Data provided:
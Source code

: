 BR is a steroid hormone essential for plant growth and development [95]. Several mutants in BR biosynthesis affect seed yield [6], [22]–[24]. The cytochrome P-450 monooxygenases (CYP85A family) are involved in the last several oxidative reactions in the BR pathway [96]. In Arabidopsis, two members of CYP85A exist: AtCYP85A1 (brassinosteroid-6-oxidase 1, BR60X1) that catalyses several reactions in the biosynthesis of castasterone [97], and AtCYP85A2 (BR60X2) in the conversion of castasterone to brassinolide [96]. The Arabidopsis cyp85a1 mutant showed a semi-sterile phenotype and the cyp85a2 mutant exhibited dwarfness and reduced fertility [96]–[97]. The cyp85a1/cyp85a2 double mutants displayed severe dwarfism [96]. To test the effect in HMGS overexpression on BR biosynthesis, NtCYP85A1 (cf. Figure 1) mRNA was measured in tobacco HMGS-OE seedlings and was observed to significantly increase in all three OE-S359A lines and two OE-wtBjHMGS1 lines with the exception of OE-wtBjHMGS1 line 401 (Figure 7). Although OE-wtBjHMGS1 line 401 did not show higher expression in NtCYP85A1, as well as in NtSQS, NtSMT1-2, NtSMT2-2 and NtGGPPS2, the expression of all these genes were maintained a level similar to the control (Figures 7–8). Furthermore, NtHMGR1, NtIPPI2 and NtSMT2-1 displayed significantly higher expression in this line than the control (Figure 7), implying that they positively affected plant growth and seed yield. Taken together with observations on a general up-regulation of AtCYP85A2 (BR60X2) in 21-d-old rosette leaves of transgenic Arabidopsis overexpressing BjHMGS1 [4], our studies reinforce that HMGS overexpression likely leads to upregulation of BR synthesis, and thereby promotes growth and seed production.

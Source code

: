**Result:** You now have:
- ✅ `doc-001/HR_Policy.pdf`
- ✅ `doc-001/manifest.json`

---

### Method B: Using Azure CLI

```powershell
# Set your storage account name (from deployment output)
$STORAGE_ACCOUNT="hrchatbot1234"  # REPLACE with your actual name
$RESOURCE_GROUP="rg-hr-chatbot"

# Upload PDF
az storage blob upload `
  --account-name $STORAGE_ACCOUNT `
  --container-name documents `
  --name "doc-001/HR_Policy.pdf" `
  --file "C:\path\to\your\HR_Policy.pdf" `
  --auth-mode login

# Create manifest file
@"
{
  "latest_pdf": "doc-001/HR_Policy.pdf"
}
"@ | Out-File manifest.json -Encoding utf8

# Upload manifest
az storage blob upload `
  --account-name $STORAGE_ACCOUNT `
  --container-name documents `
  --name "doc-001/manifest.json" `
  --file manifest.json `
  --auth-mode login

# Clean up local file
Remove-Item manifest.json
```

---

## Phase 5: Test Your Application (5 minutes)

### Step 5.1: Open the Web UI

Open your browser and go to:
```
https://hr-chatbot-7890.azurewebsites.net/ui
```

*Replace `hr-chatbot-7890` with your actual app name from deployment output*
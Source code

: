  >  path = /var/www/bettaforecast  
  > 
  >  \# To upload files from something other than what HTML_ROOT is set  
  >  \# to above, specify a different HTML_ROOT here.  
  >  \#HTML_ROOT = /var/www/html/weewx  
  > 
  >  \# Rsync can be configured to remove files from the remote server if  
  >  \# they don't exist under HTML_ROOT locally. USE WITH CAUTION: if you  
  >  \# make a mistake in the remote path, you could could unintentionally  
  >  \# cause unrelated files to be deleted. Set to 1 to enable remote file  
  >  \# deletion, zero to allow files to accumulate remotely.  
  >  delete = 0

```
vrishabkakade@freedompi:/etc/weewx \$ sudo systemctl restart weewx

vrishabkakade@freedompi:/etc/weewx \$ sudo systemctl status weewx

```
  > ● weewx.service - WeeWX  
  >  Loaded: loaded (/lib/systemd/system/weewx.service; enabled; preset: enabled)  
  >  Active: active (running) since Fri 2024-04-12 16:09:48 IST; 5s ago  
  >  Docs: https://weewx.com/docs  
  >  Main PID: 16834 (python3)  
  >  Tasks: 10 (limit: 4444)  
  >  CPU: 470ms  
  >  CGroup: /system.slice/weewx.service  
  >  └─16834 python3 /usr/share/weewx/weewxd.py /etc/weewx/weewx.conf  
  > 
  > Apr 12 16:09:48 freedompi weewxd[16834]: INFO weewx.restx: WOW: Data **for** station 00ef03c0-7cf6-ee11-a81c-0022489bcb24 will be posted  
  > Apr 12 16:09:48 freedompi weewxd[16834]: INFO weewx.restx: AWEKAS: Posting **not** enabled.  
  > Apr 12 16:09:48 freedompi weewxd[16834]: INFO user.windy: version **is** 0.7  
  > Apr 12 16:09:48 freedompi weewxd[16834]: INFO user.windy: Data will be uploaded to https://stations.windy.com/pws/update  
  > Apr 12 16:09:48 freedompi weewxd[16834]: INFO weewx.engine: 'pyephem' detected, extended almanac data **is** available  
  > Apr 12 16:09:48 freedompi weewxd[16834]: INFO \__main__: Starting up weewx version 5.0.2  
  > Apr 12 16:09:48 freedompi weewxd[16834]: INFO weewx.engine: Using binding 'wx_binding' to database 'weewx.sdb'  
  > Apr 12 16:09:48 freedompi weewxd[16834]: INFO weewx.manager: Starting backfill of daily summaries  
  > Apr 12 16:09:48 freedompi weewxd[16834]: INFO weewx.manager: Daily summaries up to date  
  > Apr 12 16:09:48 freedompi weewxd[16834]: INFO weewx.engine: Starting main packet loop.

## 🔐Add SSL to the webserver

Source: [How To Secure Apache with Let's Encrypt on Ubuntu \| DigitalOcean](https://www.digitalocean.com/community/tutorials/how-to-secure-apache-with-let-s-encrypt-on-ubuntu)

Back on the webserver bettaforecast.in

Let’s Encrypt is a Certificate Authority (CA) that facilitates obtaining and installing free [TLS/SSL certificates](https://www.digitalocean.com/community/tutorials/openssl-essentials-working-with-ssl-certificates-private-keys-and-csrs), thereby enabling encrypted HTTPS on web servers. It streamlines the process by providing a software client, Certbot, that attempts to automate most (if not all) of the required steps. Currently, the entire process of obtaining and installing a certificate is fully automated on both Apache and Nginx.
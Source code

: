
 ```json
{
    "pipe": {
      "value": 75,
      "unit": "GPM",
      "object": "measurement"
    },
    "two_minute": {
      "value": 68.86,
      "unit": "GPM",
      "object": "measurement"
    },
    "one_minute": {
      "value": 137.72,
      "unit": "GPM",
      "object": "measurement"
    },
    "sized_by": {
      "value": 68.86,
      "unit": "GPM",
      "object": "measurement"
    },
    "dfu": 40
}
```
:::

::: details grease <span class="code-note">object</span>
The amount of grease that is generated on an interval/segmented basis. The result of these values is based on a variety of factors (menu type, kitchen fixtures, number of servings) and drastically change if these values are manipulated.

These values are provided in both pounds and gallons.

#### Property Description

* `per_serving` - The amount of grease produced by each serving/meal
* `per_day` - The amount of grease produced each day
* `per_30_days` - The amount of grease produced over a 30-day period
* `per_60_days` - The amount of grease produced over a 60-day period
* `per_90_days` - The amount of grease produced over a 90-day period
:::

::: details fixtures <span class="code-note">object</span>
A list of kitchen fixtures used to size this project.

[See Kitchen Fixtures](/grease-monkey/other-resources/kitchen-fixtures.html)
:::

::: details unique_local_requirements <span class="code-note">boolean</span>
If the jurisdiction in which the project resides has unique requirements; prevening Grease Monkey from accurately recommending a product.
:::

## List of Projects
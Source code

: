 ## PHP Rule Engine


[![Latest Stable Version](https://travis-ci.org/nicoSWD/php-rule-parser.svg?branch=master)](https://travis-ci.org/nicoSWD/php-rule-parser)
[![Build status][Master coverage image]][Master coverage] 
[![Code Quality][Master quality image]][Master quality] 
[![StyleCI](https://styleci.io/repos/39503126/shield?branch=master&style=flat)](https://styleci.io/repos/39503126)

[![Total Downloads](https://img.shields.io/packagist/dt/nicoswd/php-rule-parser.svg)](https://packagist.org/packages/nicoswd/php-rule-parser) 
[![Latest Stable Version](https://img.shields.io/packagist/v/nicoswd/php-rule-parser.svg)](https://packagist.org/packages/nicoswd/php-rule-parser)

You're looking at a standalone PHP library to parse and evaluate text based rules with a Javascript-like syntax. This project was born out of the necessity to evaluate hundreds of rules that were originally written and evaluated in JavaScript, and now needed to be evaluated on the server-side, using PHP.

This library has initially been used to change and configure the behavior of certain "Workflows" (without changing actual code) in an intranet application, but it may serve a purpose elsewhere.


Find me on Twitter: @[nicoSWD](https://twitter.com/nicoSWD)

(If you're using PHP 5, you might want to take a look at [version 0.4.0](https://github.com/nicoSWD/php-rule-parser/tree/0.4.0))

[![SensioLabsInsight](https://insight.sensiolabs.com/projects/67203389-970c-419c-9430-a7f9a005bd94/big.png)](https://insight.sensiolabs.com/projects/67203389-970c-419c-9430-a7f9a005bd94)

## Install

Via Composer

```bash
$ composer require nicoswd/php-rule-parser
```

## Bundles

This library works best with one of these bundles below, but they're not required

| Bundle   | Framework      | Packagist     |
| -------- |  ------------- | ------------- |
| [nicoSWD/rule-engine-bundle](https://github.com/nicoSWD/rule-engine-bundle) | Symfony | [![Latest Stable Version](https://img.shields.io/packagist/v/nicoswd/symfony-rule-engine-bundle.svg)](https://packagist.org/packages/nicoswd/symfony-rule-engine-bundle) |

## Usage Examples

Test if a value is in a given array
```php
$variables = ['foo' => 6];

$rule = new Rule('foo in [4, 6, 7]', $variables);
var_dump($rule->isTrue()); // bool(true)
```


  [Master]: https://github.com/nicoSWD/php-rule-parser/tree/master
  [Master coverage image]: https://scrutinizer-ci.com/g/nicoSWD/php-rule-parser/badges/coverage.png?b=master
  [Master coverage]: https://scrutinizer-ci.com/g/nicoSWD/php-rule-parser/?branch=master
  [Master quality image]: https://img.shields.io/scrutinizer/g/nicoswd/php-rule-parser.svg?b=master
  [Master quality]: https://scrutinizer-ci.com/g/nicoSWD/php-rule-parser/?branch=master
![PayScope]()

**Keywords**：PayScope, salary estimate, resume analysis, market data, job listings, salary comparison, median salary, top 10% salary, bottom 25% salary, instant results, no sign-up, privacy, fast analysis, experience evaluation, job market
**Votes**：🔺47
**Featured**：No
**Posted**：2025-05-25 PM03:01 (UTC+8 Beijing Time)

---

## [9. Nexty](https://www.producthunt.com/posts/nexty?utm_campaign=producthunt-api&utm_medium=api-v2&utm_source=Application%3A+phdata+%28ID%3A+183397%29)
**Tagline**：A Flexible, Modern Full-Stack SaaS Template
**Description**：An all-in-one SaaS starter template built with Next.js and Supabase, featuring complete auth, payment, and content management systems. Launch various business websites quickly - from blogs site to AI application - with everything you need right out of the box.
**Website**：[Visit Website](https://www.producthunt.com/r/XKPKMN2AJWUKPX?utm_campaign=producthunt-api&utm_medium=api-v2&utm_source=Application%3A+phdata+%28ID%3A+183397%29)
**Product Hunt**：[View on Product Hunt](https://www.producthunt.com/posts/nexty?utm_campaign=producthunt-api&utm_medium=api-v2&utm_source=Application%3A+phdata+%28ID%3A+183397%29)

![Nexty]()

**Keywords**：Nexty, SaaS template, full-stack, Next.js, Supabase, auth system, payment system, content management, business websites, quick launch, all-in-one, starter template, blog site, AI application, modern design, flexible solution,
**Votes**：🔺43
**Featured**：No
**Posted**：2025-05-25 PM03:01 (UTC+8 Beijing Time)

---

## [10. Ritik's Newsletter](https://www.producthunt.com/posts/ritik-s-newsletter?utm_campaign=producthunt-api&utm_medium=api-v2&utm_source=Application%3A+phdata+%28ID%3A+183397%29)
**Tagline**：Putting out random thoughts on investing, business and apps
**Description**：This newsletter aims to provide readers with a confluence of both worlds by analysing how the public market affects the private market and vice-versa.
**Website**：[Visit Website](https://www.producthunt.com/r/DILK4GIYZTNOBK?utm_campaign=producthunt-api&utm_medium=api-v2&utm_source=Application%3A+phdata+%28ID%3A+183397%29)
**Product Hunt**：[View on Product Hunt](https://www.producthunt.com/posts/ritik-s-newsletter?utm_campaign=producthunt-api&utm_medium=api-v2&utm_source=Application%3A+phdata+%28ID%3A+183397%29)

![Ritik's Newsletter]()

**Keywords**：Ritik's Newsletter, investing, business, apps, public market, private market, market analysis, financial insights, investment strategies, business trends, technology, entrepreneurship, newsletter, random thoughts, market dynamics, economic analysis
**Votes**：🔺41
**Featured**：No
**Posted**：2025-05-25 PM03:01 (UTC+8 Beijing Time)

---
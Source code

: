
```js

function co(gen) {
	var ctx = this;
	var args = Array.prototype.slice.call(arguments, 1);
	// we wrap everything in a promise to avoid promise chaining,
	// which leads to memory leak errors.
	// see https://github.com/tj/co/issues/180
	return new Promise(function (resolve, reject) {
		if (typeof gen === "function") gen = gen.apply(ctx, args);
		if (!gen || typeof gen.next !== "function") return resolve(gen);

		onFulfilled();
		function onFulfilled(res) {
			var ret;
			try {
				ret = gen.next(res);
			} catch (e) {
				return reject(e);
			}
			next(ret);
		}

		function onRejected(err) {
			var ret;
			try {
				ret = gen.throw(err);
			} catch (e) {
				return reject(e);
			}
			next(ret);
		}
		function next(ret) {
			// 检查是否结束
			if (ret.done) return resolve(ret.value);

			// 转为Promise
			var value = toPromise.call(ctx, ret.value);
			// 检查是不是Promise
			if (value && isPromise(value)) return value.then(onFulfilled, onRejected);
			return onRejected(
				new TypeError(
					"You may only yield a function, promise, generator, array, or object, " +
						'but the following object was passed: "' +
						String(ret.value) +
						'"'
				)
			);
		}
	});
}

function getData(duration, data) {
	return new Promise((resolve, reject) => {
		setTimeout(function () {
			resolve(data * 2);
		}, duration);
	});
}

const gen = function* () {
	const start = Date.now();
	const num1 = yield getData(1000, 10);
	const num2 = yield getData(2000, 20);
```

Requirement: Which lines above run from the one containing "summaries up to date" down to the one containing "## 🔐Add SSL to the webserver"? Repeat exactly those, both ends included, and nothing else.

The answer:
  > Apr 12 16:09:48 freedompi weewxd[16834]: INFO weewx.manager: Daily summaries up to date  
  > Apr 12 16:09:48 freedompi weewxd[16834]: INFO weewx.engine: Starting main packet loop.

## 🔐Add SSL to the webserver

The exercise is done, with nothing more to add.